[Saved entries]
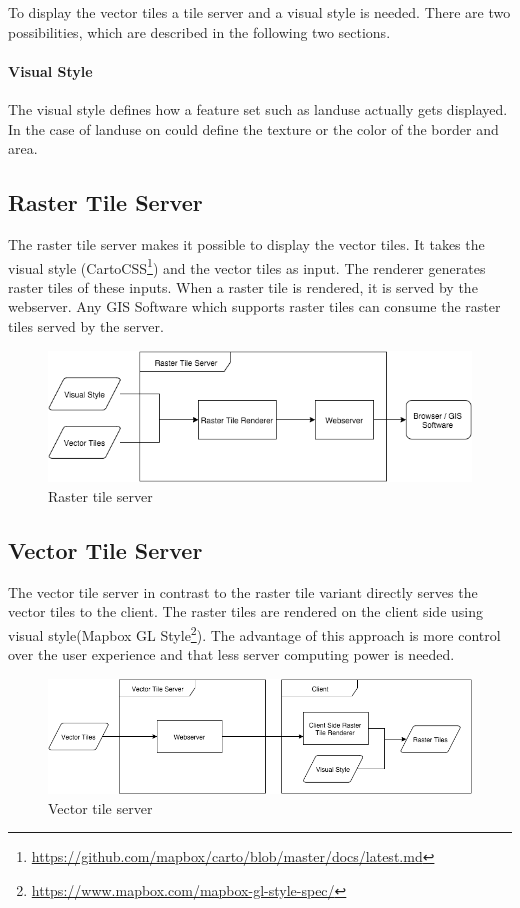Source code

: To display the vector tiles a tile server and a visual style is needed. There are two possibilities, which are described in the following two sections.

\paragraph{Visual Style}
The visual style defines how a feature set such as landuse actually gets displayed. In the case of landuse on could define the texture or the color of the border and area.


\subsection{Raster Tile Server}

The raster tile server makes it possible to display the vector tiles. It takes the visual style (CartoCSS\footnote{\url{https://github.com/mapbox/carto/blob/master/docs/latest.md}}) and the vector tiles as input. The renderer generates raster tiles of these inputs. When a raster tile is rendered, it is served by the webserver. Any GIS Software which supports raster tiles can consume the raster tiles served by the server.

\begin{figure}[h]

  \centering
  \includegraphics[width=1\textwidth]{images/raster_tile_server.png}
  \caption{Raster tile server}
\end{figure}

\subsection{Vector Tile Server}

The vector tile server in contrast to the raster tile variant directly serves the vector tiles to the client. The raster tiles are rendered on the client side using visual style(Mapbox GL Style\footnote{\url{https://www.mapbox.com/mapbox-gl-style-spec/}}). The advantage of this approach is more control over the user experience and that less server computing power is needed.

\begin{figure}[h]

  \centering
  \includegraphics[width=1\textwidth]{images/vector_tile_server.png}
  \caption{Vector tile server}
\end{figure}

\newpage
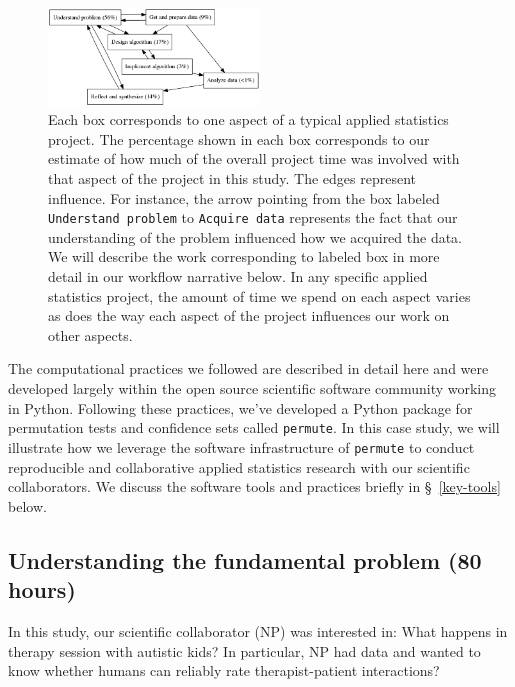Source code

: \documentclass[]{article}
\begin{document}
\begin{figure}[h]
  \centering
    \includegraphics[width=0.5\textwidth]{work_process.png}
  \caption{
  \setlength{\leftskip}{1cm}
  \setlength{\rightskip}{1cm}
  \small
           Each box corresponds to one aspect of a typical applied
           statistics project.
           The percentage shown in each box corresponds to
           our estimate of how much of the overall project time was involved
           with that aspect of the project in this study.
           The edges represent influence.
           For instance,
           the arrow pointing from the box labeled \texttt{Understand problem}
           to \texttt{Acquire data} represents the fact that our understanding
           of the problem influenced how we acquired the data.
           We will describe
           the work corresponding to labeled box in more detail in our
           workflow narrative below.
           In any specific applied statistics project,
           the amount of time we spend on each aspect varies as does the
           way each aspect of the project influences our work on other
           aspects.}\label{fig:work_process}
\end{figure}


The computational practices we followed are described in detail here
\cite{millman2014developing} and were developed largely within the open source
scientific software community working in Python.
Following these practices, we've developed a Python package for permutation
tests and confidence sets called \texttt{permute}.
In this case study, we will illustrate how we leverage the software
infrastructure of \texttt{permute} to conduct reproducible and collaborative
applied statistics research with our scientific collaborators.
We discuss the software tools and practices briefly in \S~\ref{key-tools}
below.

\subsection{Understanding the fundamental problem (80 hours)}

In this study, our scientific collaborator (NP) was interested in:  What
happens in therapy session with autistic kids?
In particular, NP had data and wanted to know whether humans can reliably rate
therapist-patient interactions?
\end{document}
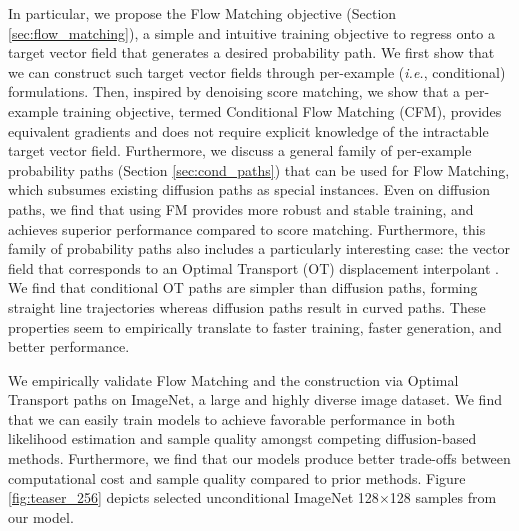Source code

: \documentclass{article}
\makeatletter
\renewcommand*{\ie}{{\it i.e.}\@\xspace}
\makeatother
\begin{document}
In particular, we propose the Flow Matching objective (Section \ref{sec:flow_matching}), a simple and intuitive training objective to regress onto a target vector field that generates a desired probability path. 
We first show that we can construct such target vector fields through per-example (\ie, conditional) formulations. 
Then, inspired by denoising score matching, we show that a per-example training objective, termed Conditional Flow Matching (CFM), provides equivalent gradients and does not require explicit knowledge of the intractable target vector field.
Furthermore, we discuss a general family of per-example probability paths (Section \ref{sec:cond_paths}) that can be used for Flow Matching, which subsumes existing diffusion paths as special instances. 
Even on diffusion paths, we find that using FM provides more robust and stable training, and achieves superior performance compared to score matching.
Furthermore, this family of probability paths also includes a particularly interesting case: the vector field that corresponds to an Optimal Transport (OT) displacement interpolant \citep{mccann1997convexity}. We find that conditional OT paths are simpler than diffusion paths, forming straight line trajectories whereas diffusion paths result in curved paths. These properties seem to empirically translate to faster training, faster generation, and better performance. 

We empirically validate Flow Matching and the construction via Optimal Transport paths on ImageNet, a large and highly diverse image dataset. We find that we can easily train models to achieve favorable performance in both likelihood estimation and sample quality amongst competing diffusion-based methods. Furthermore, we find that our models produce better trade-offs between computational cost and sample quality compared to prior methods. Figure \ref{fig:teaser_256} depicts selected unconditional ImageNet 128$\times$128 samples from our model. 

\end{document}
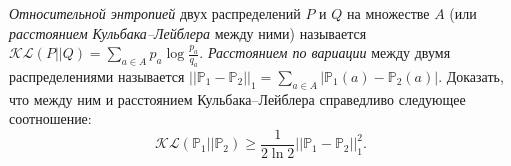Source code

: \begin{comment}
\begin{remark}
О связи совместная информации $I(x,y)$ и пропускной способности канала.  
\end{remark}

\begin{problem} \textit{Случайные коды.}
\end{problem}


\begin{remark} Стоит ли писать что на этом подходе основывается построение кодов оптимальной длины?
\end{remark}

\end{comment}

\begin{problem} 
\label{KL}
\textit{Относительной энтропией} двух распределений $P$ и $Q$ на множестве $A$ (или \textit{расстоянием Кульбака--Лейблера} между ними) называется
$\mathcal{KL}(P||Q) = \sum_{a \in A} p_a \log \frac{p_a}{q_a}$. 
\textit{Расстоянием по вариации} между двумя распределениями называется $||\mathbb{P}_1 - \mathbb{P}_2||_1 = \sum_{a \in A} |\mathbb{P}_1(a) - \mathbb{P}_2(a)|$. Доказать, что между ним и расстоянием Кульбака--Лейблера справедливо следующее соотношение:
$$\mathcal{KL}(\mathbb{P}_1||\mathbb{P}_2) \geq \frac{1}{2\ln2} ||\mathbb{P}_1 - \mathbb{P}_2||_1^2.$$
\end{problem}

▶ _Work required_:
The answer must be the lines from the first one in the records through the line containing "The visual style defines", copied exactly, with no pictures.

▶ _Response to this exercise_:
Source code

: To display the vector tiles a tile server and a visual style is needed. There are two possibilities, which are described in the following two sections.

\paragraph{Visual Style}
The visual style defines how a feature set such as landuse actually gets displayed. In the case of landuse on could define the texture or the color of the border and area.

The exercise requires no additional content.